DATASET:

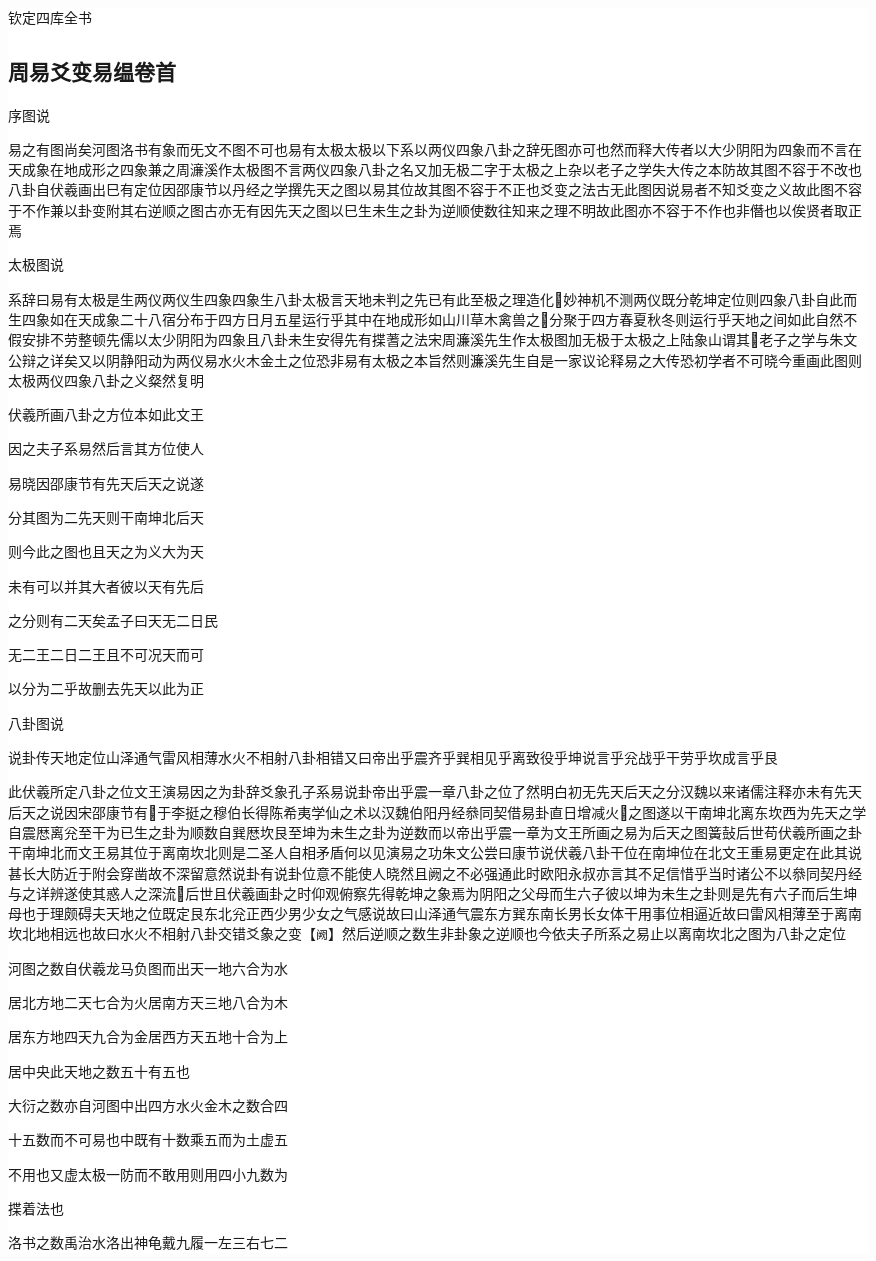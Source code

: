 钦定四库全书  

## 周易爻变易缊卷首

序图说  

易之有图尚矣河图洛书有象而旡文不图不可也易有太极太极以下系以两仪四象八卦之辞旡图亦可也然而释大传者以大少阴阳为四象而不言在天成象在地成形之四象兼之周濓溪作太极图不言两仪四象八卦之名又加无极二字于太极之上杂以老子之学失大传之本防故其图不容于不改也八卦自伏羲画出巳有定位因邵康节以丹经之学撰先天之图以易其位故其图不容于不正也爻变之法古无此图因说易者不知爻变之义故此图不容于不作兼以卦变附其右逆顺之图古亦无有因先天之图以巳生未生之卦为逆顺使数往知来之理不明故此图亦不容于不作也非僭也以俟贤者取正焉  

太极图说  

系辞曰易有太极是生两仪两仪生四象四象生八卦太极言天地未判之先已有此至极之理造化妙神机不测两仪既分乾坤定位则四象八卦自此而生四象如在天成象二十八宿分布于四方日月五星运行乎其中在地成形如山川草木禽兽之分聚于四方春夏秋冬则运行乎天地之间如此自然不假安排不劳整顿先儒以太少阴阳为四象且八卦未生安得先有揲蓍之法宋周濂溪先生作太极图加无极于太极之上陆象山谓其老子之学与朱文公辩之详矣又以阴静阳动为两仪易水火木金土之位恐非易有太极之本旨然则濂溪先生自是一家议论释易之大传恐初学者不可晓今重画此图则太极两仪四象八卦之义粲然复明  

伏羲所画八卦之方位本如此文王  

因之夫子系易然后言其方位使人  

易晓因邵康节有先天后天之说遂  

分其图为二先天则干南坤北后天  

则今此之图也且天之为义大为天  

未有可以并其大者彼以天有先后  

之分则有二天矣孟子曰天无二日民  

无二王二日二王且不可况天而可  

以分为二乎故删去先天以此为正  

八卦图说  

说卦传天地定位山泽通气雷风相薄水火不相射八卦相错又曰帝出乎震齐乎巽相见乎离致役乎坤说言乎兊战乎干劳乎坎成言乎艮  

此伏羲所定八卦之位文王演易因之为卦辞爻象孔子系易说卦帝出乎震一章八卦之位了然明白初无先天后天之分汉魏以来诸儒注释亦未有先天后天之说因宋邵康节有于李挺之穆伯长得陈希夷学仙之术以汉魏伯阳丹经叅同契借易卦直日增减火之图遂以干南坤北离东坎西为先天之学自震厯离兊至干为已生之卦为顺数自巽厯坎艮至坤为未生之卦为逆数而以帝出乎震一章为文王所画之易为后天之图簧鼔后世苟伏羲所画之卦干南坤北而文王易其位于离南坎北则是二圣人自相矛盾何以见演易之功朱文公尝曰康节说伏羲八卦干位在南坤位在北文王重易更定在此其说甚长大防近于附会穿凿故不深留意然说卦有说卦位意不能使人晓然且阙之不必强通此时欧阳永叔亦言其不足信惜乎当时诸公不以叅同契丹经与之详辨遂使其惑人之深流后世且伏羲画卦之时仰观俯察先得乾坤之象焉为阴阳之父母而生六子彼以坤为未生之卦则是先有六子而后生坤母也于理颇碍夫天地之位既定艮东北兊正西少男少女之气感说故曰山泽通气震东方巽东南长男长女体干用事位相逼近故曰雷风相薄至于离南坎北地相远也故曰水火不相射八卦交错爻象之变【`阙`】然后逆顺之数生非卦象之逆顺也今依夫子所系之易止以离南坎北之图为八卦之定位  

河图之数自伏羲龙马负图而出天一地六合为水  

居北方地二天七合为火居南方天三地八合为木  

居东方地四天九合为金居西方天五地十合为上  

居中央此天地之数五十有五也  

大衍之数亦自河图中出四方水火金木之数合四  

十五数而不可易也中既有十数乘五而为土虚五  

不用也又虚太极一防而不敢用则用四小九数为  

揲着法也  

洛书之数禹治水洛出神龟戴九履一左三右七二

REQUIRED ACTION: From the first line to the last, repeat the records exactly and skip the pictures.

SOLUTION TO THIS TASK:
Source code

: 钦定四库全书  

## 周易爻变易缊卷首

序图说  

易之有图尚矣河图洛书有象而旡文不图不可也易有太极太极以下系以两仪四象八卦之辞旡图亦可也然而释大传者以大少阴阳为四象而不言在天成象在地成形之四象兼之周濓溪作太极图不言两仪四象八卦之名又加无极二字于太极之上杂以老子之学失大传之本防故其图不容于不改也八卦自伏羲画出巳有定位因邵康节以丹经之学撰先天之图以易其位故其图不容于不正也爻变之法古无此图因说易者不知爻变之义故此图不容于不作兼以卦变附其右逆顺之图古亦无有因先天之图以巳生未生之卦为逆顺使数往知来之理不明故此图亦不容于不作也非僭也以俟贤者取正焉  

太极图说  

系辞曰易有太极是生两仪两仪生四象四象生八卦太极言天地未判之先已有此至极之理造化妙神机不测两仪既分乾坤定位则四象八卦自此而生四象如在天成象二十八宿分布于四方日月五星运行乎其中在地成形如山川草木禽兽之分聚于四方春夏秋冬则运行乎天地之间如此自然不假安排不劳整顿先儒以太少阴阳为四象且八卦未生安得先有揲蓍之法宋周濂溪先生作太极图加无极于太极之上陆象山谓其老子之学与朱文公辩之详矣又以阴静阳动为两仪易水火木金土之位恐非易有太极之本旨然则濂溪先生自是一家议论释易之大传恐初学者不可晓今重画此图则太极两仪四象八卦之义粲然复明  

伏羲所画八卦之方位本如此文王  

因之夫子系易然后言其方位使人  

易晓因邵康节有先天后天之说遂  

分其图为二先天则干南坤北后天  

则今此之图也且天之为义大为天  

未有可以并其大者彼以天有先后  

之分则有二天矣孟子曰天无二日民  

无二王二日二王且不可况天而可  

以分为二乎故删去先天以此为正  

八卦图说  

说卦传天地定位山泽通气雷风相薄水火不相射八卦相错又曰帝出乎震齐乎巽相见乎离致役乎坤说言乎兊战乎干劳乎坎成言乎艮  

此伏羲所定八卦之位文王演易因之为卦辞爻象孔子系易说卦帝出乎震一章八卦之位了然明白初无先天后天之分汉魏以来诸儒注释亦未有先天后天之说因宋邵康节有于李挺之穆伯长得陈希夷学仙之术以汉魏伯阳丹经叅同契借易卦直日增减火之图遂以干南坤北离东坎西为先天之学自震厯离兊至干为已生之卦为顺数自巽厯坎艮至坤为未生之卦为逆数而以帝出乎震一章为文王所画之易为后天之图簧鼔后世苟伏羲所画之卦干南坤北而文王易其位于离南坎北则是二圣人自相矛盾何以见演易之功朱文公尝曰康节说伏羲八卦干位在南坤位在北文王重易更定在此其说甚长大防近于附会穿凿故不深留意然说卦有说卦位意不能使人晓然且阙之不必强通此时欧阳永叔亦言其不足信惜乎当时诸公不以叅同契丹经与之详辨遂使其惑人之深流后世且伏羲画卦之时仰观俯察先得乾坤之象焉为阴阳之父母而生六子彼以坤为未生之卦则是先有六子而后生坤母也于理颇碍夫天地之位既定艮东北兊正西少男少女之气感说故曰山泽通气震东方巽东南长男长女体干用事位相逼近故曰雷风相薄至于离南坎北地相远也故曰水火不相射八卦交错爻象之变【`阙`】然后逆顺之数生非卦象之逆顺也今依夫子所系之易止以离南坎北之图为八卦之定位  

河图之数自伏羲龙马负图而出天一地六合为水  

居北方地二天七合为火居南方天三地八合为木  

居东方地四天九合为金居西方天五地十合为上  

居中央此天地之数五十有五也  

大衍之数亦自河图中出四方水火金木之数合四  

十五数而不可易也中既有十数乘五而为土虚五  

不用也又虚太极一防而不敢用则用四小九数为  

揲着法也  

洛书之数禹治水洛出神龟戴九履一左三右七二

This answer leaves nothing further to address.